September 20, 2013 / 8:45 PM / 6 years ago

Canadian exchanges push to relax private placement rules

TORONTO (Reuters) - Canada’s main stock exchanges are pushing for regulatory changes that could make it easier for retail investors to participate in small financings long deemed too risky for the general public, a move that could help shore up the country’s hard-hit junior mining sector.

People attend a market open ceremony for the Toronto Stock Exchange at the TSX Broadcast Centre in Toronto June 20, 2008. REUTERS/Mark Blinch

John McCoach, president of market operator TMX Group Ltd’s (X.TO) small-cap TSX Venture Exchange, said his organization has asked Canada’s securities regulators to consider allowing a public company’s existing shareholders to participate in private placements.

Private placements are share issues that are offered to select buyers such as institutional investors and wealthy individuals who qualify as “accredited investors,” and not to the general public.

The TSX Venture Exchange, the main trading venue for hundreds of small Canadian-listed mining and energy companies, wants to expand the qualifying group.

Under its proposal, investors who have held stock in the issuer for 60 days or more would qualify to be included in private placements, but their investments would be capped at C$10,000 ($9,800) per company per year.

The rules limiting access to the exempt or “closed” market were designed to protect small investors, who may be less sophisticated, from the risks of sinking their savings into stocks that can be highly speculative.

McCoach said Canada’s securities commissions are considering the proposal.
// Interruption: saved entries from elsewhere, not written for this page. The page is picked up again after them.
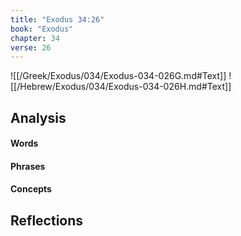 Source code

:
 ```yaml
---
title: "Exodus 34:26"
book: "Exodus"
chapter: 34
verse: 26
---
```

![[/Greek/Exodus/034/Exodus-034-026G.md#Text]]
![[/Hebrew/Exodus/034/Exodus-034-026H.md#Text]]

## Analysis

#### Words

#### Phrases

#### Concepts

## Reflections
He said he has been informed that regulators in some of the country’s provinces have already drafted exemptions, but would not say which provinces are moving on the idea.
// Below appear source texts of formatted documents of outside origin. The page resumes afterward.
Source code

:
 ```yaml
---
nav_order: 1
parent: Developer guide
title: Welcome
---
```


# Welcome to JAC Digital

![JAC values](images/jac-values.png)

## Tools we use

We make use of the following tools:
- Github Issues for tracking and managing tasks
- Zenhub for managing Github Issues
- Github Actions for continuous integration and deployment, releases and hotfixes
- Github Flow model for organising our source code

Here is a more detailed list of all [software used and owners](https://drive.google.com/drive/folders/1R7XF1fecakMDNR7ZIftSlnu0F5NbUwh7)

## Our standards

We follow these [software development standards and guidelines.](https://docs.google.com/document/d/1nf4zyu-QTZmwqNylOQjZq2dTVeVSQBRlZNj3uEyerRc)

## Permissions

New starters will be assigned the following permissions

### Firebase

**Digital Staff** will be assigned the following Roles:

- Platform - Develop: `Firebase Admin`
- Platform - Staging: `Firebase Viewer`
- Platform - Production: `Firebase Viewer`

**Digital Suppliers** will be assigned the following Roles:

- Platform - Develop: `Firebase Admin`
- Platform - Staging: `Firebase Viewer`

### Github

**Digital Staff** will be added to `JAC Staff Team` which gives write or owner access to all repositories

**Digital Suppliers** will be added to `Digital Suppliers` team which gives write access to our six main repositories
“It gives listed companies another tool to access capital,” McCoach said of the proposal. “But even more importantly, it allows existing shareholders to participate in the growth of the companies they are already shareholders in.”

The Ontario Securities Commission and the British Columbia Securities Commission, primary regulators for the vast majority of junior mining companies in Canada, declined to comment.

But in a progress report in August, the Ontario regulator said it was considering the issue.

A source familiar with the matter said the British Columbia Securities Commission is amenable to the idea, and may release a detailed proposal by the end of this year.


A drop in the price of commodities and a spike in costs has drained money from the mining sector, especially Venture Exchange-listed exploration companies that rely on equity financing. Over the past year, dozens of cash-strapped companies have closed tiny private placements at rock-bottom prices, hoping to ride out the tough market.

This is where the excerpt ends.